| I feel like you haven't met a lot of Go programmers in that case. The
programmers I have met who use Go or are interested in it are often genuinely
good programmers. Of course there are "crowd" followers in any language as
popular in Go but Go is not a "Blub" language nor does it attract Blub
programmers. Do I as a Go programmer sometimes wish that Go had feature X. Of course I do! I
want that feature when I want that feature. But, I find Go to occupy an extremely
practical position in my personal programming language continuum do to its
fairly unique mix of features. Note, it is not the features themselves that are
unique many languages individually have them.
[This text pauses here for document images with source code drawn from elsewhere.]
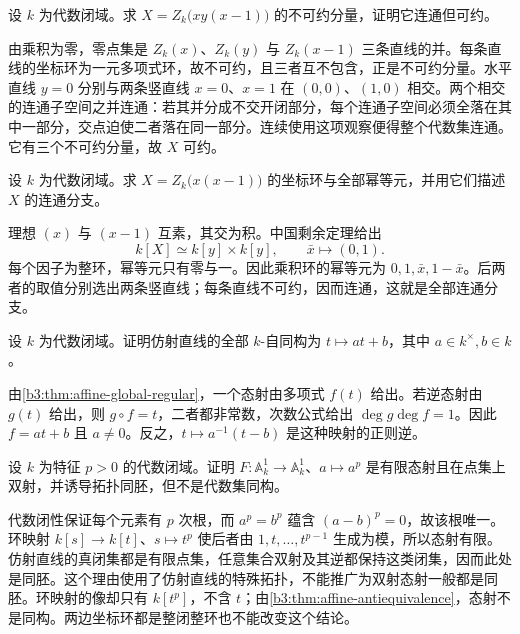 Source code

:\begin{exercise}\label{b3:ex:07-three-lines}
	设 \(k\) 为代数闭域。求 \(X=Z_k\bigl(xy(x-1)\bigr)\) 的不可约分量，证明它连通但可约。
\end{exercise}
\begin{solution}
	由乘积为零，零点集是 \(Z_k(x)\)、\(Z_k(y)\) 与 \(Z_k(x-1)\) 三条直线的并。每条直线的坐标环为一元多项式环，故不可约，且三者互不包含，正是不可约分量。水平直线 \(y=0\) 分别与两条竖直线 \(x=0\)、\(x=1\) 在 \((0,0)\)、\((1,0)\) 相交。两个相交的连通子空间之并连通：若其并分成不交开闭部分，每个连通子空间必须全落在其中一部分，交点迫使二者落在同一部分。连续使用这项观察便得整个代数集连通。它有三个不可约分量，故 \(X\) 可约。
\end{solution}

\begin{exercise}\label{b3:ex:07-disjoint-lines}
	设 \(k\) 为代数闭域。求 \(X=Z_k\bigl(x(x-1)\bigr)\) 的坐标环与全部幂等元，并用它们描述 \(X\) 的连通分支。
\end{exercise}
\begin{solution}
	理想 \((x)\) 与 \((x-1)\) 互素，其交为积。中国剩余定理给出
	\[
		k[X]\simeq k[y]\times k[y],\qquad \bar x\longmapsto(0,1).
	\]
	每个因子为整环，幂等元只有零与一。因此乘积环的幂等元为 \(0,1,\bar x,1-\bar x\)。后两者的取值分别选出两条竖直线；每条直线不可约，因而连通，这就是全部连通分支。
\end{solution}

\begin{exercise}\label{b3:ex:07-line-automorphisms}
	设 \(k\) 为代数闭域。证明仿射直线的全部 \(k\)-自同构为 \(t\mapsto at+b\)，其中 \(a\in k^\times,b\in k\)。
\end{exercise}
\begin{solution}
	由\cref{b3:thm:affine-global-regular}，一个态射由多项式 \(f(t)\) 给出。若逆态射由 \(g(t)\) 给出，则 \(g\circ f=t\)，二者都非常数，次数公式给出 \(\deg g\deg f=1\)。因此 \(f=at+b\) 且 \(a\ne0\)。反之，\(t\mapsto a^{-1}(t-b)\) 是这种映射的正则逆。
\end{solution}

\begin{exercise}\label{b3:ex:07-frobenius-bijection}
	设 \(k\) 为特征 \(p>0\) 的代数闭域。证明 \(F:\mathbb A_k^1\to\mathbb A_k^1\)、\(a\mapsto a^p\) 是有限态射且在点集上双射，并诱导拓扑同胚，但不是代数集同构。
\end{exercise}
\begin{solution}
	代数闭性保证每个元素有 \(p\) 次根，而 \(a^p=b^p\) 蕴含 \((a-b)^p=0\)，故该根唯一。环映射 \(k[s]\to k[t]\)、\(s\mapsto t^p\) 使后者由 \(1,t,\ldots,t^{p-1}\) 生成为模，所以态射有限。仿射直线的真闭集都是有限点集，任意集合双射及其逆都保持这类闭集，因而此处是同胚。这个理由使用了仿射直线的特殊拓扑，不能推广为双射态射一般都是同胚。环映射的像却只有 \(k[t^p]\)，不含 \(t\)；由\cref{b3:thm:affine-antiequivalence}，态射不是同构。两边坐标环都是整闭整环也不能改变这个结论。
\end{solution}

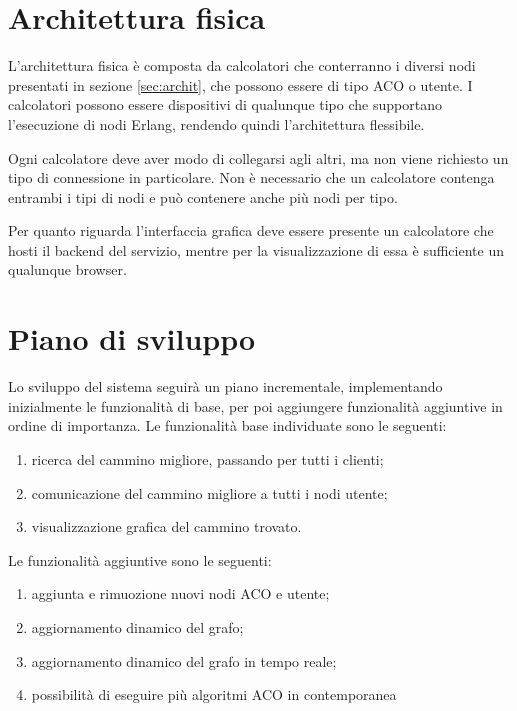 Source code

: \section{Architettura fisica}
L'architettura fisica è composta da calcolatori che conterranno i diversi nodi presentati in sezione \ref{sec:archit}, che possono essere di tipo ACO o utente.
I calcolatori possono essere dispositivi di qualunque tipo che supportano l'esecuzione di nodi Erlang, rendendo quindi l'architettura flessibile.

Ogni calcolatore deve aver modo di collegarsi agli altri, ma non viene richiesto un tipo di connessione in particolare. 
Non è necessario che un calcolatore contenga entrambi i tipi di nodi e può contenere anche più nodi per tipo.

Per quanto riguarda l'interfaccia grafica deve essere presente un calcolatore che hosti il backend del servizio, mentre per la visualizzazione di essa è sufficiente un qualunque browser.

\pagebreak
\section{Piano di sviluppo}\label{sec:dev}
Lo sviluppo del sistema seguirà un piano incrementale, implementando inizialmente le funzionalità di base,
per poi aggiungere funzionalità aggiuntive in ordine di importanza.
Le funzionalità base individuate sono le seguenti:
\begin{enumerate}
    \item ricerca del cammino migliore, passando per tutti i clienti;
    \item comunicazione del cammino migliore a tutti i nodi utente;
    \item visualizzazione grafica del cammino trovato.
\end{enumerate}
Le funzionalità aggiuntive sono le seguenti:
\begin{enumerate}
    \item aggiunta e rimuozione nuovi nodi ACO e utente;
    \item aggiornamento dinamico del grafo;
    \item aggiornamento dinamico del grafo in tempo reale;
    \item possibilità di eseguire più algoritmi ACO in contemporanea
\end{enumerate}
Indeed, they often also include
features I miss in Go. Rather, it is the particular mixture which is useful. EDIT: To respond directly to the Blub article. Features pg calls out for LISP: Garbage collection, introduced by Lisp in about 1960, is now widely
considered to be a good thing. Runtime typing, ditto, is growing in
popularity. Lexical closures, introduced by Lisp in the early 1970s, are
now, just barely, on the radar screen. Macros, introduced by Lisp in the mid
1960s, are still terra incognita.
Go score card: Garbage Collection [x]
Runtime Typing [p]*
Lexical Clusures [x]
Macros [ ]
* Go has some dynamic typing capabilities but nothing like Python or LISP.
Many would consider that a "good thing". It partially depends on what you
are doing.
Go has a 3/4 on the score card of features. Macros are of course enormously
useful but also very difficult to shoe horn into a c-family language properly
since they need to be expanded at compile time (unless you just go ahead and
embed you compiler backend into the runtime system of your language. That would
be kinda of crazy/awesome but you could do it). Rust has of course proven the
utility of such a choice.I can't speak for pg, but Go has many fantastic features and is not a Blub. The
features which are missing are not, by and large, features of LISP. EDIT 2: To add some more fuel to this fire... pg concludes the article with: During the years we worked on Viaweb I read a lot of job descriptions. A new
competitor seemed to emerge out of the woodwork every month or so. The first
thing I would do, after checking to see if they had a live online demo, was
look at their job listings. After a couple years of this I could tell which
companies to worry about and which not to. The more of an IT flavor the job
descriptions had, the less dangerous the company was. The safest kind were
the ones that wanted Oracle experience. You never had to worry about those.
You were also safe if they said they wanted C++ or Java developers. If they
wanted Perl or Python programmers, that would be a bit frightening-- that's
starting to sound like a company where the technical side, at least, is run
by real hackers. If I had ever seen a job posting looking for Lisp hackers,
I would have been really worried.
Note, he explicitly says here: not all languages are the same. He would
worry when a company wanted Python programmers. Why? Because to him Python
mixture of features represented a nice chunk of what LISP is providing him.
Let's do another score card:Python Score Card Garbage Collection [x]
Runtime Typing [x]
Lexical Clusures [x]
Macros [ ]*
* It is somewhat possible through black magic hackery to create an AST level
macro in Python. It is messy. It is cool. It's kinda crunky. And I am not
sure anyone has ever seriously used this ability. It certainly isn't main
stream. Checkout https://github.com/lihaoyi/macropy for inspiration.
Norvig agrees with this assessment: http://norvig.com/python-lisp.html . Given
that many people are ok with moving from Python to Go
<https://www.reddit.com/r/golang/comments/2aup1g/why_are_peop...
it seems reasonable to conclude that Go is an exceptible replacement for Python.
Something no one has concluded about Java (for instance).Therefore, I believe pg would have been equally worried or almost as concerned
about Go programmers as Python programmers. |
Rust doesn't do that. Rust expands the macros at compile-time. Integrating the whole compiler into the runtime wouldn't make much sense considering what area Rust is targeting.
It's also recommended to not link a crate that is used during runtime with the compiler or parser because they're fairly big and would bloat your final build by a large amount.